Keep an eye on their faces because they are likely to be among the people shaping the future of British Jewry. Eight women and eight men, ranging from their early 30s to late 40s, have just started a new Jewish Leadership Council programme designed to groom potential ringmasters for communal life.
“We care about the future of the Jewish community and the community we are going to bring up our children in,” explains Emily Simon. A GP with a particular interest in women’s health, a mother of three young boys and a Finchley Synagogue member, she is one of the inaugural batch of Gamechangers, selected for the year-long scheme run by the JLC’s training division, Lead.
It’s easy enough to carp from the sidelines about what’s wrong with Jewish institutions, Simon says, but this is an opportunity to try to fix things — sentiments shared by her colleagues. “It’s about wanting to do something and not just have the community that we have inherited,” says Joanne Greenaway, 37, an Orthodox City lawyer who is on maternity leave with her fourth child.
Gamechangers is “about motivating you to want to be part of it rather than looking from the outside”. Its organisers “value a fresh perspective and want to listen to new ideas”.
Some of the participants have already made a mark on the communal scene, such as Dina Brawer, rattling the religious establishment as UK ambassador of the Jewish Orthodox Feminist Alliance, or Natalie Grazin, founder of LGBT network Kesher and co-chairman of the new cross-communal Alma primary school. Most have a track record as volunteers with Jewish organisations.

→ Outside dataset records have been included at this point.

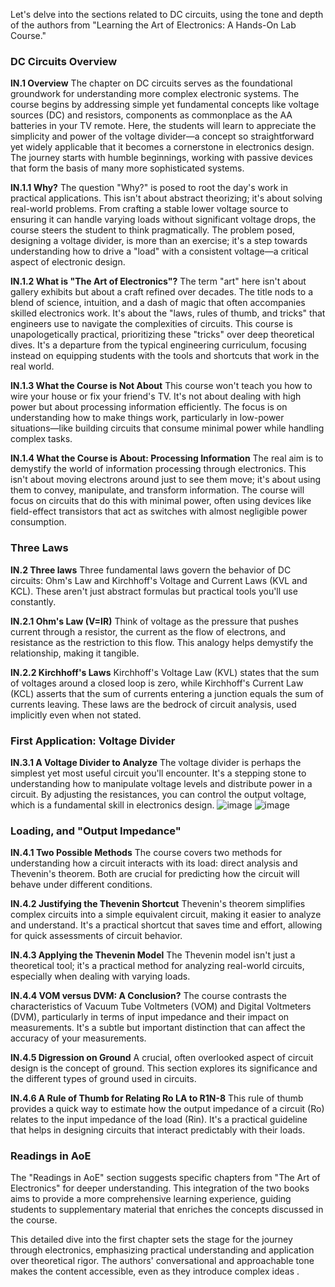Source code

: Let's delve into the sections related to DC circuits, using the tone and depth of the authors from "Learning the Art of Electronics: A Hands-On Lab Course."

### DC Circuits Overview

**lN.1 Overview**
The chapter on DC circuits serves as the foundational groundwork for understanding more complex electronic systems. The course begins by addressing simple yet fundamental concepts like voltage sources (DC) and resistors, components as commonplace as the AA batteries in your TV remote. Here, the students will learn to appreciate the simplicity and power of the voltage divider—a concept so straightforward yet widely applicable that it becomes a cornerstone in electronics design. The journey starts with humble beginnings, working with passive devices that form the basis of many more sophisticated systems.

**lN.1.1 Why?**
The question "Why?" is posed to root the day's work in practical applications. This isn't about abstract theorizing; it's about solving real-world problems. From crafting a stable lower voltage source to ensuring it can handle varying loads without significant voltage drops, the course steers the student to think pragmatically. The problem posed, designing a voltage divider, is more than an exercise; it's a step towards understanding how to drive a "load" with a consistent voltage—a critical aspect of electronic design.

**lN.1.2 What is "The Art of Electronics"?**
The term "art" here isn't about gallery exhibits but about a craft refined over decades. The title nods to a blend of science, intuition, and a dash of magic that often accompanies skilled electronics work. It's about the "laws, rules of thumb, and tricks" that engineers use to navigate the complexities of circuits. This course is unapologetically practical, prioritizing these "tricks" over deep theoretical dives. It's a departure from the typical engineering curriculum, focusing instead on equipping students with the tools and shortcuts that work in the real world.

**lN.1.3 What the Course is Not About**
This course won't teach you how to wire your house or fix your friend's TV. It's not about dealing with high power but about processing information efficiently. The focus is on understanding how to make things work, particularly in low-power situations—like building circuits that consume minimal power while handling complex tasks.

**lN.1.4 What the Course is About: Processing Information**
The real aim is to demystify the world of information processing through electronics. This isn't about moving electrons around just to see them move; it's about using them to convey, manipulate, and transform information. The course will focus on circuits that do this with minimal power, often using devices like field-effect transistors that act as switches with almost negligible power consumption.

### Three Laws

**lN.2 Three laws**
Three fundamental laws govern the behavior of DC circuits: Ohm's Law and Kirchhoff's Voltage and Current Laws (KVL and KCL). These aren't just abstract formulas but practical tools you'll use constantly.

**lN.2.1 Ohm's Law (V=IR)**
Think of voltage as the pressure that pushes current through a resistor, the current as the flow of electrons, and resistance as the restriction to this flow. This analogy helps demystify the relationship, making it tangible.

**lN.2.2 Kirchhoff's Laws**
Kirchhoff's Voltage Law (KVL) states that the sum of voltages around a closed loop is zero, while Kirchhoff's Current Law (KCL) asserts that the sum of currents entering a junction equals the sum of currents leaving. These laws are the bedrock of circuit analysis, used implicitly even when not stated.

### First Application: Voltage Divider

**lN.3.1 A Voltage Divider to Analyze**
The voltage divider is perhaps the simplest yet most useful circuit you'll encounter. It's a stepping stone to understanding how to manipulate voltage levels and distribute power in a circuit. By adjusting the resistances, you can control the output voltage, which is a fundamental skill in electronics design.
![image](https://github.com/user-attachments/assets/3f262e20-03f8-48ee-835d-e0d859f7bae8)
![image](https://github.com/user-attachments/assets/4f6ef45f-8032-4e8d-8e64-ff30fec79cc9)

### Loading, and "Output Impedance"

**lN.4.1 Two Possible Methods**
The course covers two methods for understanding how a circuit interacts with its load: direct analysis and Thevenin's theorem. Both are crucial for predicting how the circuit will behave under different conditions.

**lN.4.2 Justifying the Thevenin Shortcut**
Thevenin's theorem simplifies complex circuits into a simple equivalent circuit, making it easier to analyze and understand. It's a practical shortcut that saves time and effort, allowing for quick assessments of circuit behavior.

**lN.4.3 Applying the Thevenin Model**
The Thevenin model isn't just a theoretical tool; it's a practical method for analyzing real-world circuits, especially when dealing with varying loads.

**lN.4.4 VOM versus DVM: A Conclusion?**
The course contrasts the characteristics of Vacuum Tube Voltmeters (VOM) and Digital Voltmeters (DVM), particularly in terms of input impedance and their impact on measurements. It's a subtle but important distinction that can affect the accuracy of your measurements.

**lN.4.5 Digression on Ground**
A crucial, often overlooked aspect of circuit design is the concept of ground. This section explores its significance and the different types of ground used in circuits.

**lN.4.6 A Rule of Thumb for Relating Ro LA to R1N-8**
This rule of thumb provides a quick way to estimate how the output impedance of a circuit (Ro) relates to the input impedance of the load (Rin). It's a practical guideline that helps in designing circuits that interact predictably with their loads.

### Readings in AoE

The "Readings in AoE" section suggests specific chapters from "The Art of Electronics" for deeper understanding. This integration of the two books aims to provide a more comprehensive learning experience, guiding students to supplementary material that enriches the concepts discussed in the course.

This detailed dive into the first chapter sets the stage for the journey through electronics, emphasizing practical understanding and application over theoretical rigor. The authors' conversational and approachable tone makes the content accessible, even as they introduce complex ideas .
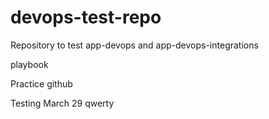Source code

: # devops-test-repo

Repository to test app-devops and app-devops-integrations

playbook

Practice github 

Testing
March 29
qwerty
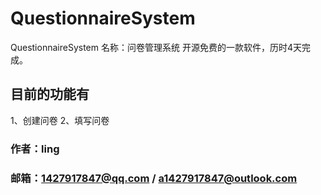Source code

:# QuestionnaireSystem
QuestionnaireSystem
名称：问卷管理系统
开源免费的一款软件，历时4天完成。
## 目前的功能有
   1、创建问卷
   2、填写问卷
### 作者：ling
### 邮箱：1427917847@qq.com / a1427917847@outlook.com
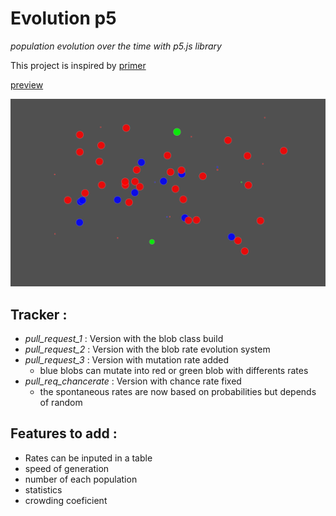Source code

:# Evolution p5
_population evolution over the time with p5.js library_

This project is inspired by [primer](https://www.youtube.com/channel/UCKzJFdi57J53Vr_BkTfN3uQ "Primer's channel") 

[preview](https://editor.p5js.org/Sulay35/full/mzlkp4mo "P5.js web editor preview")

![alt text][image1]

[image1]:https://github.com/Sulay35/evolution_p5/blob/master/images/Capture.PNG "blobs are happy"

## Tracker :
+ _pull_request_1_ : Version with the blob class build
+ _pull_request_2_ : Version with the blob rate evolution system 
+ _pull_request_3_ : Version with mutation rate added 
  - blue blobs can mutate into red or green blob with differents rates
+ _pull_req_chancerate_ : Version with chance rate fixed 
  - the spontaneous rates are now based on probabilities but depends of random
  
## Features to add :
+ Rates can be inputed in a table
+ speed of generation 
+ number of each population
+ statistics
+ crowding coeficient
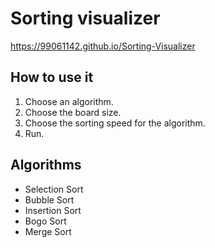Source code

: # Sorting visualizer
https://99061142.github.io/Sorting-Visualizer

## How to use it
1. Choose an algorithm.
2. Choose the board size.
4. Choose the sorting speed for the algorithm.
3. Run.

## Algorithms
* Selection Sort
* Bubble Sort
* Insertion Sort
* Bogo Sort
* Merge Sort
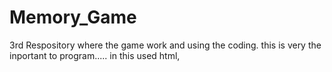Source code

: # Memory_Game
3rd Respository
where the game work and using the coding.
this is very the inportant to program.....
in this used html,
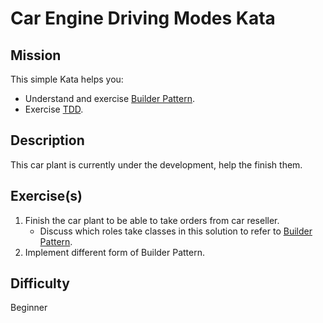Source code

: # Car Engine Driving Modes Kata

## Mission

This simple Kata helps you:
* Understand and exercise [Builder Pattern][builder-pattern].
* Exercise [TDD](https://en.wikipedia.org/wiki/Test-driven_development).

## Description

This car plant is currently under the development, help the finish them. 

## Exercise(s)
1. Finish the car plant to be able to take orders from car reseller.
    * Discuss which roles take classes in this solution to refer to [Builder Pattern][builder-pattern].
2. Implement different form of Builder Pattern.

## Difficulty

Beginner

[builder-pattern]: (https://en.wikipedia.org/wiki/Builder_pattern)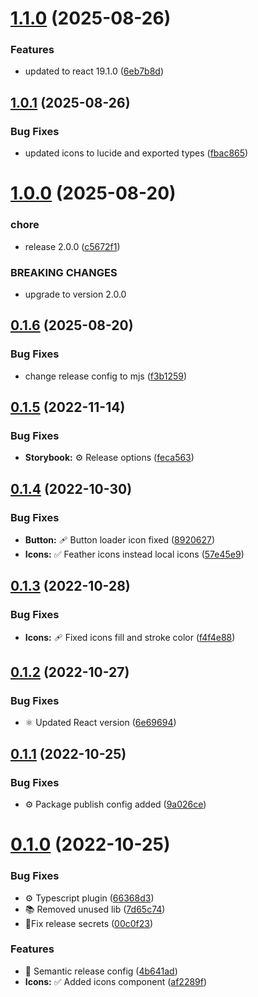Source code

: # [1.1.0](https://github.com/trejocode/uikit/compare/v1.0.1...v1.1.0) (2025-08-26)

### Features

- updated to react 19.1.0 ([6eb7b8d](https://github.com/trejocode/uikit/commit/6eb7b8d38f0c71338ee31cf67c1bf8ad02225e2e))

## [1.0.1](https://github.com/trejocode/uikit/compare/v1.0.0...v1.0.1) (2025-08-26)

### Bug Fixes

- updated icons to lucide and exported types ([fbac865](https://github.com/trejocode/uikit/commit/fbac865d14ba0fba57e44160643b867ab18c8179))

# [1.0.0](https://github.com/trejocode/uikit/compare/v0.1.6...v1.0.0) (2025-08-20)

### chore

- release 2.0.0 ([c5672f1](https://github.com/trejocode/uikit/commit/c5672f116ea7a803080a84df34ceff812f66a733))

### BREAKING CHANGES

- upgrade to version 2.0.0

## [0.1.6](https://github.com/trejocode/uikit/compare/v0.1.5...v0.1.6) (2025-08-20)

### Bug Fixes

- change release config to mjs ([f3b1259](https://github.com/trejocode/uikit/commit/f3b1259b77d802f4fbfd3781d07b2c7e5605fa2a))

## [0.1.5](https://github.com/trejocode/uikit/compare/v0.1.4...v0.1.5) (2022-11-14)

### Bug Fixes

- **Storybook:** ⚙️ Release options ([feca563](https://github.com/trejocode/uikit/commit/feca56326b0ce6c6ede6bf0790fcf7583a1462e9))

## [0.1.4](https://github.com/trejocode/uikit/compare/v0.1.3...v0.1.4) (2022-10-30)

### Bug Fixes

- **Button:** 🩹 Button loader icon fixed ([8920627](https://github.com/trejocode/uikit/commit/89206270ef3ae2c61abeb2e1c8016071b4fefad9))
- **Icons:** ✅ Feather icons instead local icons ([57e45e9](https://github.com/trejocode/uikit/commit/57e45e9c260959163670db5af41108f825b24b08))

## [0.1.3](https://github.com/trejocode/uikit/compare/v0.1.2...v0.1.3) (2022-10-28)

### Bug Fixes

- **Icons:** 🩹 Fixed icons fill and stroke color ([f4f4e88](https://github.com/trejocode/uikit/commit/f4f4e882bc2c58910a2173f6690e3df5a6568d09))

## [0.1.2](https://github.com/trejocode/uikit/compare/v0.1.1...v0.1.2) (2022-10-27)

### Bug Fixes

- ⚛️ Updated React version ([6e69694](https://github.com/trejocode/uikit/commit/6e696946a3406b4b38a73b0aee4b348fe3092726))

## [0.1.1](https://github.com/trejocode/uikit/compare/v0.1.0...v0.1.1) (2022-10-25)

### Bug Fixes

- ⚙️ Package publish config added ([9a026ce](https://github.com/trejocode/uikit/commit/9a026ce526fa5c1d91ba7157246a81c5ef003b2e))

# [0.1.0](https://github.com/TrejoCode/uikit/compare/v0.0.0...v0.1.0) (2022-10-25)

### Bug Fixes

- ⚙️ Typescript plugin ([66368d3](https://github.com/TrejoCode/uikit/commit/66368d3eb239bf9c6b82ebbfc6c69b1485380f27))
- 📚 Removed unused lib ([7d65c74](https://github.com/TrejoCode/uikit/commit/7d65c74c4190da163f9945c52b2713de1d1e8b56))
- 🚀Fix release secrets ([00c0f23](https://github.com/TrejoCode/uikit/commit/00c0f2351cfd3d812748da8febf263eb19b0feef))

### Features

- 🚀 Semantic release config ([4b641ad](https://github.com/TrejoCode/uikit/commit/4b641ad24c686e5dca4f21eac565e6791135b3c4))
- **Icons:** ✅ Added icons component ([af2289f](https://github.com/TrejoCode/uikit/commit/af2289f04f47f80d2a8f87ad8d8c205358891596))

Over the year, they will be mentored by a wide range of community activists, hear from leading Jewish figures from other countries and devise a practical project to create positive change.
“There are good things and bad things,” notes Adam Cannon, 40, a director of Israel advocacy group Bicom and the Telegraph’s editorial legal director. “One good thing is that we are far more influential as a community than people give us credit for. Jewish causes and issues are of interest to the wider public because we are willing to put ourselves out there.” But one of the negatives is “too much time involved in personal politics [rather] than real issues”.
For Bournemouth-born Eliot Kaye, 39, a former co-chairman of the Limmud conference and a founder of new United Synagogue community Alei Tzion in Hendon, a key challenge is streamlining communal organisations and encouraging greater co-operation.
Also crucial is “trying to bridge various divisions — between those in north-west London and those who do not live there, between the Charedim and non-religious, between the haves and have-nots”.
While the programme enjoys cross-communal backing from a wide spectrum of organisations, it has not escaped controversy. Deputy JNF chairman Michael Sinclair says he was told by some participants that the subject of Israel was avoided because it was divisive and that they viewed the JLC leadership as anti-Israel.
The claims are dismissed as “ridiculous” by Gamechanger Lee Petar, a former deputy director of Bicom, who points out that the climax of the programme will be a seminar in Israel. “The JLC is not anti-Israel,” he says. “I would not have been on the programme if it were.”